WORK TO COMPLETE: Among the lines below, the one containing "V \mid (u,v)" opens the range and the one containing "取之前的目的寄存器, 然后重新写入才能正确处理结果。" closes it. Print that range exactly, without the pictures.

Records drawn from a dataset:
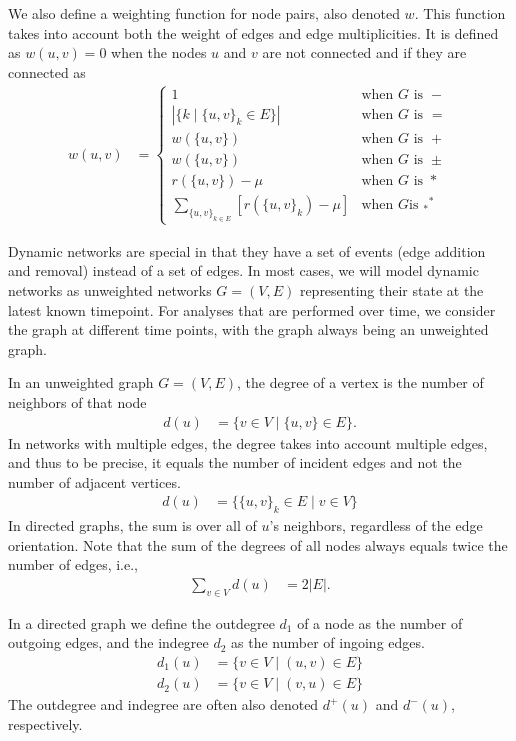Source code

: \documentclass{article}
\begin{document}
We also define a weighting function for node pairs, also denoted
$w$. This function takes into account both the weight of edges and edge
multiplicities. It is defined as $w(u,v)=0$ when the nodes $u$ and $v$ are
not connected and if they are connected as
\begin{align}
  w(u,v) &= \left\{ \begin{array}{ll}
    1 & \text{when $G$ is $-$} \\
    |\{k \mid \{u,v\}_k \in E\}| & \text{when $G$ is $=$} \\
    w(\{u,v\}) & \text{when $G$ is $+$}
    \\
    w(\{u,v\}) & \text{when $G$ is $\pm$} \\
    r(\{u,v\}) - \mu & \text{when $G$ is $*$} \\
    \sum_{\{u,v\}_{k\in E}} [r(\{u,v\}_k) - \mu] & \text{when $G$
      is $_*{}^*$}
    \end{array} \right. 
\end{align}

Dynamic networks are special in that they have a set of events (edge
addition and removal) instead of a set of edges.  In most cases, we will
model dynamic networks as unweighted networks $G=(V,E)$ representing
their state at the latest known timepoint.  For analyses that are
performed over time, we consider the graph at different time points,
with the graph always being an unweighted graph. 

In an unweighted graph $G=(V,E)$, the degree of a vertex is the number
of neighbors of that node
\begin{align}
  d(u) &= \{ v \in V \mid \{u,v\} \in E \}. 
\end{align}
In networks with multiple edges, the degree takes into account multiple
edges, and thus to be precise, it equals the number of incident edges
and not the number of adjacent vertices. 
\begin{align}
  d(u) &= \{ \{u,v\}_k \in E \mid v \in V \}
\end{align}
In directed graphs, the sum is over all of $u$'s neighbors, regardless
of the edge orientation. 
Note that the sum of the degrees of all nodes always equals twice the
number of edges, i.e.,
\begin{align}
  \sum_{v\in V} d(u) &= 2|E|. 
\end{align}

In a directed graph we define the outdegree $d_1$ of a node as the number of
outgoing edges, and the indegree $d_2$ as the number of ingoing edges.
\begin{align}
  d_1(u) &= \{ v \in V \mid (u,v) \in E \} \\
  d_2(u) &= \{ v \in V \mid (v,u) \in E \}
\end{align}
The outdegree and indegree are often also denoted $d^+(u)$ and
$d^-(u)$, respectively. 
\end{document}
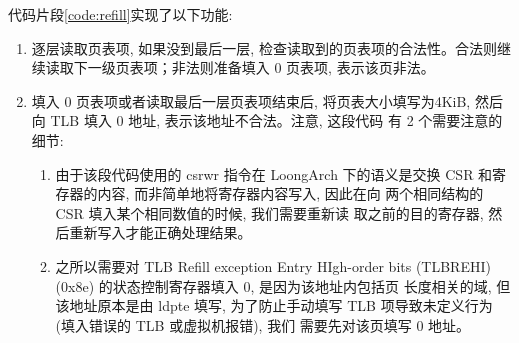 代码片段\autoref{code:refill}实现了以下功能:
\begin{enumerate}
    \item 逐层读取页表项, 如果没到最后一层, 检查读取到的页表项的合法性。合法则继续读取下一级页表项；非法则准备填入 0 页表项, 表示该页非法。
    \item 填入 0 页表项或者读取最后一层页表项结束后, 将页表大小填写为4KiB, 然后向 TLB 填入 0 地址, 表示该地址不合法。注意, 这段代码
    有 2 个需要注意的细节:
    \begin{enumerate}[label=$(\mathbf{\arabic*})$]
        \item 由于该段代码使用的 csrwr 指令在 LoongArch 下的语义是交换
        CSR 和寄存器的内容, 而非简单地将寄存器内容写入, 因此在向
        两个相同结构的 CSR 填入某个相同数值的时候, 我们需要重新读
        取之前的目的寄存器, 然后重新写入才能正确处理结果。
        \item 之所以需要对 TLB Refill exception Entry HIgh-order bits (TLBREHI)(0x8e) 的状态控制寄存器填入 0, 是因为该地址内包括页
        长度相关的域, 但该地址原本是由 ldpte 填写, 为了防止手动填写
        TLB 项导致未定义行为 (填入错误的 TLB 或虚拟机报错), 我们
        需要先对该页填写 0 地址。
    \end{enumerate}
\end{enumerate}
* * *
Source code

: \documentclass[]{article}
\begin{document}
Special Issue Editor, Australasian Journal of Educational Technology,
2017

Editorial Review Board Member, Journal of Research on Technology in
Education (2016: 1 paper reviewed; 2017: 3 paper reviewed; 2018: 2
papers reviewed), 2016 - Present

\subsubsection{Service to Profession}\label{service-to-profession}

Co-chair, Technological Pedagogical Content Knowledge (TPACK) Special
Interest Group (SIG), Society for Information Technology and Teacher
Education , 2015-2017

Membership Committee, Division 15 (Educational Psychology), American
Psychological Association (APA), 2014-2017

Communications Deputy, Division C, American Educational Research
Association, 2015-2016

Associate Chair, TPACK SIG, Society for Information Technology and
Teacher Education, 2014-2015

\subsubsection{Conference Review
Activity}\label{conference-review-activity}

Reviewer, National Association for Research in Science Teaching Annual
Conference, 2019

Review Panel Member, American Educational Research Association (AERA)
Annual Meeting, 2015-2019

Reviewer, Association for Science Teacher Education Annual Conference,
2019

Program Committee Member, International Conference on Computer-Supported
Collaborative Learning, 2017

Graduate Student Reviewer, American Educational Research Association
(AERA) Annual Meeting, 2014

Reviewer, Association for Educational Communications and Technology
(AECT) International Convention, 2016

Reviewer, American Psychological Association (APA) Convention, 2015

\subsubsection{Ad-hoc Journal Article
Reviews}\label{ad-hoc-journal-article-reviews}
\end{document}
...
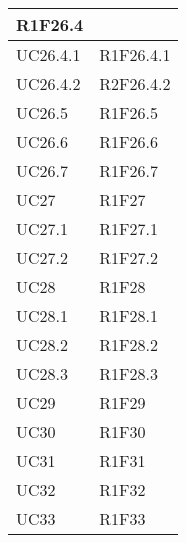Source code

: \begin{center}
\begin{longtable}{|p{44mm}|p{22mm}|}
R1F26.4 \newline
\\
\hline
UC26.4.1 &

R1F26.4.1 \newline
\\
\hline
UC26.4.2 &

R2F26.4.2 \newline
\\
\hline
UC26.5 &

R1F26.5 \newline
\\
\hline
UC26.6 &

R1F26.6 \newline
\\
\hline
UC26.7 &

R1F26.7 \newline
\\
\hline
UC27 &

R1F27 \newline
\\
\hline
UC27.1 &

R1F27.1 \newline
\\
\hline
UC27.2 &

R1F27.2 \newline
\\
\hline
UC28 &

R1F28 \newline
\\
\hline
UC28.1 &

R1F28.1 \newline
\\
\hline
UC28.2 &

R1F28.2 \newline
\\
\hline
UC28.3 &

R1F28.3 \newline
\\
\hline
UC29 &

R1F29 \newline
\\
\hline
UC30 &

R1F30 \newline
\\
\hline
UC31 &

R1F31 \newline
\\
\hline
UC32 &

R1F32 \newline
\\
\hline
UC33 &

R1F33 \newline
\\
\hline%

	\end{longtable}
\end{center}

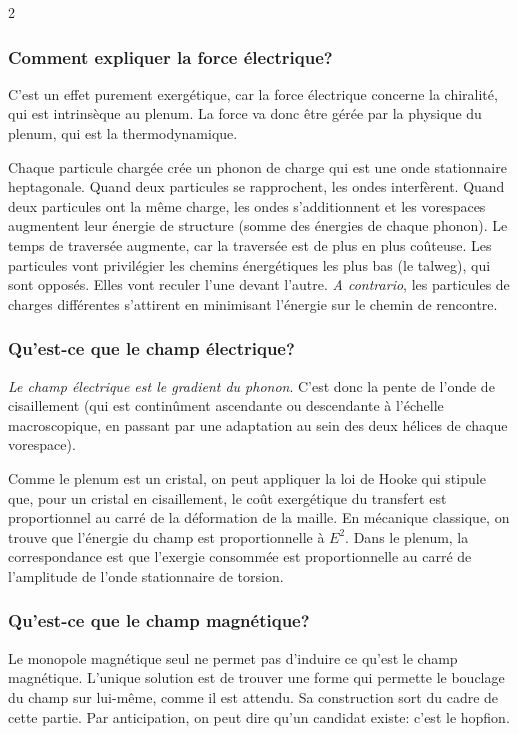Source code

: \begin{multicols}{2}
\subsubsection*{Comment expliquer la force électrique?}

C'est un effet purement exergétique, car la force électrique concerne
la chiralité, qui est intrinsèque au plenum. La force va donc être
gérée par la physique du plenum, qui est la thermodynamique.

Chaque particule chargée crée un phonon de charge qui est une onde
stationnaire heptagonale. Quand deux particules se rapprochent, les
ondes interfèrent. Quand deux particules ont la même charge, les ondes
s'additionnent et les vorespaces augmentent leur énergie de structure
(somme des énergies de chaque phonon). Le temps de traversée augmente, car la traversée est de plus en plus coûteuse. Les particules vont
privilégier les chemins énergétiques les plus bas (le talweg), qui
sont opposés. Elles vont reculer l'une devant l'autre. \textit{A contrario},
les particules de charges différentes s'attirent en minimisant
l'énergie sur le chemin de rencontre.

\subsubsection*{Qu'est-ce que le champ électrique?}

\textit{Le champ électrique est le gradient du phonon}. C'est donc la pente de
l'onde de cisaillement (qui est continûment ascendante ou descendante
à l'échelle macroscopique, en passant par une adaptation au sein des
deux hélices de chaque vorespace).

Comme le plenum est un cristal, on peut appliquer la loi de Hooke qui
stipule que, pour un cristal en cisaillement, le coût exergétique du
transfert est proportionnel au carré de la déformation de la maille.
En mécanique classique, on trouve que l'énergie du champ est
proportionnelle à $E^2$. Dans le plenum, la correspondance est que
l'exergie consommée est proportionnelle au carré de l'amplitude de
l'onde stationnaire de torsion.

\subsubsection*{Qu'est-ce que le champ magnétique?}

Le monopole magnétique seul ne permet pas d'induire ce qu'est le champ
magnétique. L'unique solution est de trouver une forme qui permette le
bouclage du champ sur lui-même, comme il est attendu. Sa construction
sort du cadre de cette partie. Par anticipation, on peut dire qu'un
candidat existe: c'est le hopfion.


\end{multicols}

EXPECTED ANSWER:
  d_1(u) &= \{ v \in V \mid (u,v) \in E \} \\
  d_2(u) &= \{ v \in V \mid (v,u) \in E \}
\end{align}
The outdegree and indegree are often also denoted $d^+(u)$ and
$d^-(u)$, respectively. 
\end{document}
 代码片段\autoref{code:refill}实现了以下功能:
\begin{enumerate}
    \item 逐层读取页表项, 如果没到最后一层, 检查读取到的页表项的合法性。合法则继续读取下一级页表项；非法则准备填入 0 页表项, 表示该页非法。
    \item 填入 0 页表项或者读取最后一层页表项结束后, 将页表大小填写为4KiB, 然后向 TLB 填入 0 地址, 表示该地址不合法。注意, 这段代码
    有 2 个需要注意的细节:
    \begin{enumerate}[label=$(\mathbf{\arabic*})$]
        \item 由于该段代码使用的 csrwr 指令在 LoongArch 下的语义是交换
        CSR 和寄存器的内容, 而非简单地将寄存器内容写入, 因此在向
        两个相同结构的 CSR 填入某个相同数值的时候, 我们需要重新读
        取之前的目的寄存器, 然后重新写入才能正确处理结果。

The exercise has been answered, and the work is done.